音楽にうっとり -rapt in music-

音楽の話題を中心に綴ります。映画やドラマなどの話題も…

Pat Methenyの新作『From This Place』は傑作です

昨年2019年11月に、アルバムの1曲目の収録曲"America Undefined"がYouTubeで公開されました。この曲を聴き、何やら凄いものを感じ、私の中でこのアルバム『From This Place』を購入することが、何の迷いもなく自然と決まりました。発売日である2020年2月21日のかなり前に日本盤を予約し購入しました。

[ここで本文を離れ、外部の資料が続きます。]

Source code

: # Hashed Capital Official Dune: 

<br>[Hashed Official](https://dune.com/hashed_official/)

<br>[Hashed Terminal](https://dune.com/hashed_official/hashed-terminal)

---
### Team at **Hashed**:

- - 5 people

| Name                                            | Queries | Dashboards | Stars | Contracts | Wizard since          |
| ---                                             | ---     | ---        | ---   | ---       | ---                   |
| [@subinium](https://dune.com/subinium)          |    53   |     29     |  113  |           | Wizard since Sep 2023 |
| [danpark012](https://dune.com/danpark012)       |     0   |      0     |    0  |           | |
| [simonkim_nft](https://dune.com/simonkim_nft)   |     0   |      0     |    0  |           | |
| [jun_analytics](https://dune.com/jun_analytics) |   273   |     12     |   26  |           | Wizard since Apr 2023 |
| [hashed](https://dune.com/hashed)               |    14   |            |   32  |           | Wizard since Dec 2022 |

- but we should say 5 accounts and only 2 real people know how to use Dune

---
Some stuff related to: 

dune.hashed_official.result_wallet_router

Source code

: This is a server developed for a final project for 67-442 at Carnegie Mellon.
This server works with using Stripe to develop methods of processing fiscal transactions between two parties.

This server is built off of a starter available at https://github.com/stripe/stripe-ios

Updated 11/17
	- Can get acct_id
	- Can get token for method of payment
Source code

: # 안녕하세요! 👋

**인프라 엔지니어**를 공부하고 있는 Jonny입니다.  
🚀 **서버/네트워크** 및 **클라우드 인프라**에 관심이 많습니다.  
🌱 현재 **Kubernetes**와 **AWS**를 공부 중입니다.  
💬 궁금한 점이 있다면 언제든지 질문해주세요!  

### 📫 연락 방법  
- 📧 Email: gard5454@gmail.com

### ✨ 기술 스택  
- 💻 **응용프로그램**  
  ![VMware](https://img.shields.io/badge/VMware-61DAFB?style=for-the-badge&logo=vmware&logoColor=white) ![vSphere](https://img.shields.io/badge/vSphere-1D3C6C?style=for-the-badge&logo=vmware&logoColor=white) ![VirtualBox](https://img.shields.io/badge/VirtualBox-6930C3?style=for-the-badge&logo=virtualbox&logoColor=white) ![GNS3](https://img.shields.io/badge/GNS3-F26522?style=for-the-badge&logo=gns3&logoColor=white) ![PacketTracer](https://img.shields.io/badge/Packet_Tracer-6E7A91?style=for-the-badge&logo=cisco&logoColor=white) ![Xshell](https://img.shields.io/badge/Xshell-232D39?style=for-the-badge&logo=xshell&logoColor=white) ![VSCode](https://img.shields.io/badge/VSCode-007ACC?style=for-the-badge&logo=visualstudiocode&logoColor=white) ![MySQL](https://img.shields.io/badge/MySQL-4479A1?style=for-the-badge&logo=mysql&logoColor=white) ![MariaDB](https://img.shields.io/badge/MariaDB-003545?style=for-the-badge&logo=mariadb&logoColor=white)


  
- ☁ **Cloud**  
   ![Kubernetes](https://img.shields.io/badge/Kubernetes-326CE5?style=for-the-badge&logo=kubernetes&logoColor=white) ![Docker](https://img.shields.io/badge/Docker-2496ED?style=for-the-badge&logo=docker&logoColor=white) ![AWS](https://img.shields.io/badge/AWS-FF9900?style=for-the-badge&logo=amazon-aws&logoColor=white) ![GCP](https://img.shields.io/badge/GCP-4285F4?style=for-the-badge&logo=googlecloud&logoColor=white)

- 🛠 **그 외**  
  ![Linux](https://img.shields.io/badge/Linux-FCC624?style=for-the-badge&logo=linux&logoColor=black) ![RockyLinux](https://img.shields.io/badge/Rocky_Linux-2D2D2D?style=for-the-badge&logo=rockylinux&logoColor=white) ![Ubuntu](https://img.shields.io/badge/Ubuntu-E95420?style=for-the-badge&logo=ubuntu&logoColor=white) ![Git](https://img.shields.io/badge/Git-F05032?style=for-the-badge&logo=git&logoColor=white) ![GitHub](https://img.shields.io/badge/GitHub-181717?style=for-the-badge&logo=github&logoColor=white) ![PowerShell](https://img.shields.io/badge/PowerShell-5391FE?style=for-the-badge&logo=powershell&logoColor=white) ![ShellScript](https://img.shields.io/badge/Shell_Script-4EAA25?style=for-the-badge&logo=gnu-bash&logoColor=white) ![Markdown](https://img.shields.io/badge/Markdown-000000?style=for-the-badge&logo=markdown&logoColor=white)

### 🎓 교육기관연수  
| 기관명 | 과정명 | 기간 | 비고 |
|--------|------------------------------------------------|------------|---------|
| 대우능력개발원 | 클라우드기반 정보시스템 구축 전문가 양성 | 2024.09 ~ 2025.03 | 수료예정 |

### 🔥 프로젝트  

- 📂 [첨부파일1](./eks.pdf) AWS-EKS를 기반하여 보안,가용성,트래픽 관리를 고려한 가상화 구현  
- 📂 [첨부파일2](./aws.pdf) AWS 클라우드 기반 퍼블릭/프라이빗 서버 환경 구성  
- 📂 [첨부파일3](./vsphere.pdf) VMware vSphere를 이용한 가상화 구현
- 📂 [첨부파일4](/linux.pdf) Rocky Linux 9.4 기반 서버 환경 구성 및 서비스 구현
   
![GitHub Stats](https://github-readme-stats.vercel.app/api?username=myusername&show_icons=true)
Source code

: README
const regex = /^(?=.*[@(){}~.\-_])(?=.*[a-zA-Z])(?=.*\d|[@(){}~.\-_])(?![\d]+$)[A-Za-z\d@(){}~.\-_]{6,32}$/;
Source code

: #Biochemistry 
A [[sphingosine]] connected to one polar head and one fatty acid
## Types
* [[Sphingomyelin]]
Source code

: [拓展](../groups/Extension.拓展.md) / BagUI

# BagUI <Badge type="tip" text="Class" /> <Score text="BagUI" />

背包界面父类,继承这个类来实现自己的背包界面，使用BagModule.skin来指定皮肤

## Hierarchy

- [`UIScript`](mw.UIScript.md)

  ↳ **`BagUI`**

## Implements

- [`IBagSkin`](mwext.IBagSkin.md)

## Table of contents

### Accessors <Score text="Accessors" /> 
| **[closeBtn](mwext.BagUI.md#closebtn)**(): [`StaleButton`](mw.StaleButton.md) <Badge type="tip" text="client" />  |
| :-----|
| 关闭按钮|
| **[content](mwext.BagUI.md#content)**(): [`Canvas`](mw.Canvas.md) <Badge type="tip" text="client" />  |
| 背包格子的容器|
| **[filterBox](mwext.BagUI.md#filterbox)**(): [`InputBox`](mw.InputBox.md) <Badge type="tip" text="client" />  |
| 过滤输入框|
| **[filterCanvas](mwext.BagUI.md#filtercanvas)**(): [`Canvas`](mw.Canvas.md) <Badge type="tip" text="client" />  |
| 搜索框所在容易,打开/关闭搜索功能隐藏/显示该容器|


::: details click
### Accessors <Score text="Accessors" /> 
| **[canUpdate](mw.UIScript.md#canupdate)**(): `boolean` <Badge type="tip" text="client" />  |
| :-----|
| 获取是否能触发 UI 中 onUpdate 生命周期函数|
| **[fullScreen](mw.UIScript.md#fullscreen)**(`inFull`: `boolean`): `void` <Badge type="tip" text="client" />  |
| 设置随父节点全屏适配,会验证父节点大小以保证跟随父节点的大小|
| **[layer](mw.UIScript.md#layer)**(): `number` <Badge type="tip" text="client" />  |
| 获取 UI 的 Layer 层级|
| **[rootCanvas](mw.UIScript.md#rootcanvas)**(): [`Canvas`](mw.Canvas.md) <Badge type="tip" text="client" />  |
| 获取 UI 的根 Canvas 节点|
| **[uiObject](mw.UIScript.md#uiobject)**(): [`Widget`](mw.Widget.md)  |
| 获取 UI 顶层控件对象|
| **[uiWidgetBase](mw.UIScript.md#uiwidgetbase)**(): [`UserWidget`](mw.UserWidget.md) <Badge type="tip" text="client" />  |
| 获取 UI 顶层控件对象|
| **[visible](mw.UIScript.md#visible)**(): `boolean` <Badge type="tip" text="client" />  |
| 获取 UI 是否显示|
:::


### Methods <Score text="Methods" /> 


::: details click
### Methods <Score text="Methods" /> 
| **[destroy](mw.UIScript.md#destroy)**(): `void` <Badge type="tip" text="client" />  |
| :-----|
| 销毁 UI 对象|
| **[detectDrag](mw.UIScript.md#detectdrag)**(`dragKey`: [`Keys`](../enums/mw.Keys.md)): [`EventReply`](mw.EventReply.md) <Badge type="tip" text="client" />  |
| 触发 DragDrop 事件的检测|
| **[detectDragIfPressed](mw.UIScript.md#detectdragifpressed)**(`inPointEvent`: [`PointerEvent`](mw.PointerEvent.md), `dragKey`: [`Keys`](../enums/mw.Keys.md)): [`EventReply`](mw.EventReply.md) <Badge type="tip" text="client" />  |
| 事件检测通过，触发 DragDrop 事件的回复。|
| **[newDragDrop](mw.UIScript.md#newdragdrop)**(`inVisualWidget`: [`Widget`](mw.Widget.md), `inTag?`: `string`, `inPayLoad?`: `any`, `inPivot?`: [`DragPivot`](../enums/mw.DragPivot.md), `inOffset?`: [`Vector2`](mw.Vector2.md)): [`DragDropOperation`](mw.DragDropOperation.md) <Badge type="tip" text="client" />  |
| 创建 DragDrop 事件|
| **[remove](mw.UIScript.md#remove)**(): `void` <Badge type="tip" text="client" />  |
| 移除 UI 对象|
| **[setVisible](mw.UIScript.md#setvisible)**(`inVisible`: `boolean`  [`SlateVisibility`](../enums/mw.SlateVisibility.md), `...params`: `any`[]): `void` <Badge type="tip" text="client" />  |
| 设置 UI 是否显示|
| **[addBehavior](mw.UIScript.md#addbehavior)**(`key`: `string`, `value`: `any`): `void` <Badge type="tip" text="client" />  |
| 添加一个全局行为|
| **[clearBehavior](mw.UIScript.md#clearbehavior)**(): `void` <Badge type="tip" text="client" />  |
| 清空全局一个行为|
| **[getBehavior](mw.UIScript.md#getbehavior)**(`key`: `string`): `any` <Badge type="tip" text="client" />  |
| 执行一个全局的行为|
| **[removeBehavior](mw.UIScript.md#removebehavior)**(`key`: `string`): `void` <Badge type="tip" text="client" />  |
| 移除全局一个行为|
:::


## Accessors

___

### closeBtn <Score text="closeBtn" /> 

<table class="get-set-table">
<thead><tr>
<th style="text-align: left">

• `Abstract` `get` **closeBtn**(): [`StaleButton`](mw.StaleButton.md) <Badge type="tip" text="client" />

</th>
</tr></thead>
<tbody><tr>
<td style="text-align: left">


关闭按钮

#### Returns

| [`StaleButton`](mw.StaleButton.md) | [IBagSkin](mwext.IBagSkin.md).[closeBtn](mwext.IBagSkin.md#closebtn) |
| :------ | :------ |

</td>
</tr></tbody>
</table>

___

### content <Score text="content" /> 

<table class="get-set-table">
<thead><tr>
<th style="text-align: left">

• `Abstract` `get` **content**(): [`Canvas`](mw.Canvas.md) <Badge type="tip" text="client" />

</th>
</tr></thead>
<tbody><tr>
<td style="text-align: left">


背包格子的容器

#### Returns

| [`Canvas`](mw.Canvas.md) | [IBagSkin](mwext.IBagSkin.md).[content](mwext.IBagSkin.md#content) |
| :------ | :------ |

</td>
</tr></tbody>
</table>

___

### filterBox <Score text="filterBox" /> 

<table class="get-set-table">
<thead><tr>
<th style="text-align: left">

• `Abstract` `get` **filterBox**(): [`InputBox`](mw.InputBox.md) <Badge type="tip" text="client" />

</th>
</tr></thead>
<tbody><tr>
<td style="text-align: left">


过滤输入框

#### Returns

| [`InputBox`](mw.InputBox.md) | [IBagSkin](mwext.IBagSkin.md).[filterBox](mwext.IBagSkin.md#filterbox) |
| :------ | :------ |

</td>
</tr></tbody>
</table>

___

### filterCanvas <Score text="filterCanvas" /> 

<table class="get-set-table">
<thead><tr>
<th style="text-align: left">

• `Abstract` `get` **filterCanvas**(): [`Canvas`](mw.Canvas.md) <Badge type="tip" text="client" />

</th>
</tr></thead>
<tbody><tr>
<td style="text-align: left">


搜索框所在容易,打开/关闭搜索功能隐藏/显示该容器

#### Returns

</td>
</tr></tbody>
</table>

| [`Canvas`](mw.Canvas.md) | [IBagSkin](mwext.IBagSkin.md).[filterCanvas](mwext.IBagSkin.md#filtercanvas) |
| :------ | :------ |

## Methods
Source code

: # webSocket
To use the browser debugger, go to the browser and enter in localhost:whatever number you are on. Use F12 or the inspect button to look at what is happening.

因みに紙ジャケで、日本盤ボーナストラックはありません。

 

私とパット・メセニー

私は、パット・メセニー(Pat Metheny)、及びパット・メセニー・グループ(Pat Metheny Group)の作品は持っていたり持っていなかったりします。従って「あの作品に比べて」などのようなことは書きません。(割と持っている方だとは思いますが)
マニアではないけれど、大好きなギタリストの一人です。
感想を書くに当たって解説は読んでいません。

 
アルバムの感想

はっきり言って傑作です。
先述の1曲目"America Undefined"は13分22秒にも及ぶ大作で、一曲の中で様々な展開があります。特に、後半はSEが入り、ハーモニーには緊張感が漂います。終盤では堰を切ったようにダイナミックに展開し、カタルシスを感じさせます。曲の長さを感じさせません。

 

アルバム全体でも一曲ごとの長さが長く、唯一のボーカル曲"From This Place"を除き、6分程度以上です。10曲収録で合計76分以上というCD限界の長さであるにも関わらず、その長さを全く感じさせません。それどころか、聴き終わると再び聴きたくなります。心地よくて延々と聴いていられるのです。

 

ビートの効いたような曲はありません。暗いアルバムでもありません。
パット・メセニーの柔らかいギターの他、基本的にピアノ、ベース、ドラムス、ストリングスなどの温かいアコースティックな音色で包まれた、落ち着いた穏やかな作品です。
BGMとして流すのも心地よいですが、どうしても音楽に引き込まれてしまうでしょう。

 

ボーカルではミシェル・ンデゲオチェロ(Meshell Ndegeocello)が参加しています。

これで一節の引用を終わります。